My original plan was to only perform and obtain the results from GMM estimation, with no a priori hypothesis as to whether or not returns would be significantly affected by political variables, due to the conflicting voices presented in the recent literature. However, as I began to do GMM estimation I discovered that the choice of statistical software package I planned to use was an issue needing to be addressed, which I had not originally anticipated. I found that due to limitations of the pre-coded functions present in my initial statistical software package of choice (Stata), I could not follow my original plan, which was to implement the estimation procedure of Newey (1988) using this package. Further, as I sought to obtain other routines that had been programmed to implement GMM estimation, never was I able to get one to provide estimates as desired. As a result, the process became more involved and I was required to go into the “guts” of the construction of the GMM estimator given by Newey (1988) and write the functions that would perform the desired estimation from scratch in an alternate software package (Matlab). In terms of my learning and growth this turned out to be far more effective than having “the computer do all the work”, although it was more difficult along the way. Further, these issues led me to go ahead and perform OLS estimation and present and compare both sets of results in the completed work. OLS significance tests were also reported, although the GMM standard error estimates were not obtained. I give special thanks and acknowledgement to Bradley J. Larsen, class of 2008, Brigham Young University, for his assistance in the coding process.
Results showed that GMM estimates did not confirm OLS estimates of the presidential variable coefficients and no significantly consistent correlation between the partisan composition of the U.S. Presidency and returns in the U.S. stock market was shown to exist. However, GMM and OLS estimates of some of the control variables were consistent with one another, which was expected a priori, and further showed the weak predictive power of the presidential variables. Curious as to why I had obtained different results than others had previously, I spoke with one economics faculty member who told me, “Welcome to empirical work”, teaching that depending upon the data set, models and observations employed, varying results may be obtained. I also did some estimation using congressional variables, which is not reported here for sake of brevity.

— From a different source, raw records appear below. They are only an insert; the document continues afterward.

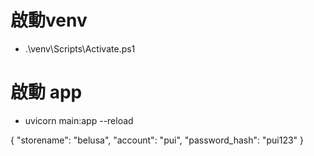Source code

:# 啟動venv
-  .\venv\Scripts\Activate.ps1

# 啟動 app
- uvicorn main:app --reload


{
  "storename": "belusa",
  "account": "pui",
  "password_hash": "pui123"
}
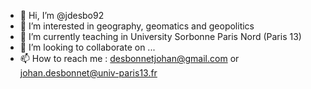 - 👋 Hi, I’m @jdesbo92
- 👀 I’m interested in geography, geomatics and geopolitics
- 🌱 I’m currently teaching in University Sorbonne Paris Nord (Paris 13)
- 💞️ I’m looking to collaborate on ...
- 📫 How to reach me : desbonnetjohan@gmail.com or johan.desbonnet@univ-paris13.fr

<!---
jdesbo92/jdesbo92 is a ✨ special ✨ repository because its `README.md` (this file) appears on your GitHub profile.
You can click the Preview link to take a look at your changes.
--->
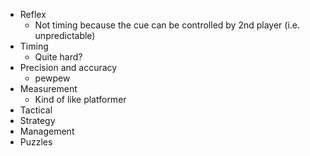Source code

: - Reflex
    - Not timing because the cue can be controlled by 2nd player (i.e. unpredictable)
- Timing
    - Quite hard?
- Precision and accuracy
    - pewpew
- Measurement
    - Kind of like platformer
- Tactical
- Strategy
- Management
- Puzzles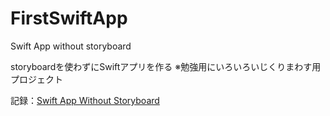 FirstSwiftApp
=============

Swift App without storyboard

storyboardを使わずにSwiftアプリを作る
※勉強用にいろいろいじくりまわす用プロジェクト

記録：[Swift App Without Storyboard](http://pgmy.github.io/blog/2014/06/17/swiftappwithoutstoryboard/)
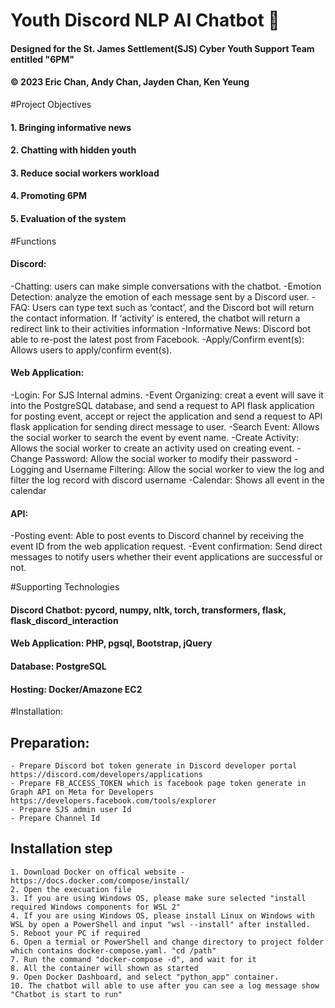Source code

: # Youth Discord NLP AI Chatbot 🤖
#### Designed for the St. James Settlement(SJS) Cyber Youth Support Team entitled "6PM"
#### © 2023 Eric Chan, Andy Chan, Jayden Chan, Ken Yeung

#Project Objectives
#### 1. Bringing informative news 
#### 2. Chatting with hidden youth 
#### 3. Reduce social workers workload 
#### 4. Promoting 6PM 
#### 5.	Evaluation of the system 

#Functions
#### Discord: 
-Chatting: users can make simple conversations with the chatbot.
-Emotion Detection: analyze the emotion of each message sent by a Discord user.
-FAQ: Users can type text such as ‘contact’, and the Discord bot will return the contact information. If ‘activity’ is entered, the chatbot will return a redirect link to their activities information
-Informative News: Discord bot able to re-post the latest post from Facebook. 
-Apply/Confirm event(s): Allows users to apply/confirm event(s). 

#### Web Application:
-Login: For SJS Internal admins.
-Event Organizing: creat a event will save it into the PostgreSQL database, and send a request to API flask application for posting event, accept or reject the application and send a request to API flask application for sending direct message to user.
-Search Event: Allows the social worker to search the event by event name.
-Create Activity: Allows the social worker to create an activity used on creating event.
-Change Password: Allow the social worker to modify their password
-Logging and Username Filtering: Allow the social worker to view the log and filter the log record with discord username
-Calendar: Shows all event in the calendar
  
#### API:
-Posting event: Able to post events to Discord channel by receiving the event ID from the web application request.
-Event confirmation: Send direct messages to notify users whether their event applications are successful or not.

#Supporting Technologies
#### Discord Chatbot: pycord, numpy, nltk, torch, transformers, flask, flask_discord_interaction
#### Web Application: PHP, pgsql, Bootstrap, jQuery
#### Database: PostgreSQL
#### Hosting: Docker/Amazone EC2

#Installation:
  ## Preparation:
    - Prepare Discord bot token generate in Discord developer portal https://discord.com/developers/applications
    - Prepare FB_ACCESS_TOKEN which is facebook page token generate in Graph API on Meta for Developers https://developers.facebook.com/tools/explorer
    - Prepare SJS admin user Id
    - Prepare Channel Id

  ## Installation step
    1. Download Docker on offical website - https://docs.docker.com/compose/install/
    2. Open the execuation file
    3. If you are using Windows OS, please make sure selected "install required Windows components for WSL 2"
    4. If you are using Windows OS, please install Linux on Windows with WSL by open a PowerShell and input "wsl --install" after installed.
    5. Reboot your PC if required
    6. Open a termial or PowerShell and change directory to project folder which contains docker-compose.yaml. "cd /path"
    7. Run the command "docker-compose -d", and wait for it
    8. All the container will shown as started
    9. Open Docker Dashboard, and select "python_app" container.
    10. The chatbot will able to use after you can see a log message show "Chatbot is start to run"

Due to the lack of significant results, further work down this avenue will probably not be pursued. However, were it to be done, it is recommended that GMM estimates of the standard errors be obtained so that additional significance tests can be performed.
The complete 37-page work, entitled “Comparing Estimation of OLS and GMM in a Variation on the CAPM Model Involving Political Variables”, is available from the author upon request.
References
- A complete list of references is available from the author upon request. Those listed below are not comprehensive by any means, and can be considered, in some ways, the bare minimum.
- Fama, Eugene F. and French, Kenneth R., (1993), “Common risk factors in the returns on stocks and bonds,” Journal of Financial Economics, Vol. 33, No. 1, 3-56.
- Litner, John, (1965), “The valuation of risk assets and the selection of risky investments in stock portfolios and capital budgets,” Review of Economics and Statistics, Vol. 47, 13-37.
- Newey, Whitney K., (1988), “Adaptive Estimation of Regression Models Via Moment Restrictions,” Journal of Econometrics 38, 301-339.
- Santa-Clara, Pedro, and Valkanov, Rossen, (2003), “The Presidential Puzzle: Political Cycles and the Stock Market,” The Journal of Finance, Vol. 58, No. 5, 1841-1872.
- Sharpe, William F., (1964), “Capital asset prices: a theory of market equilibrium under conditions of risk,” The Journal of Finance, Vol. 19, 425-442.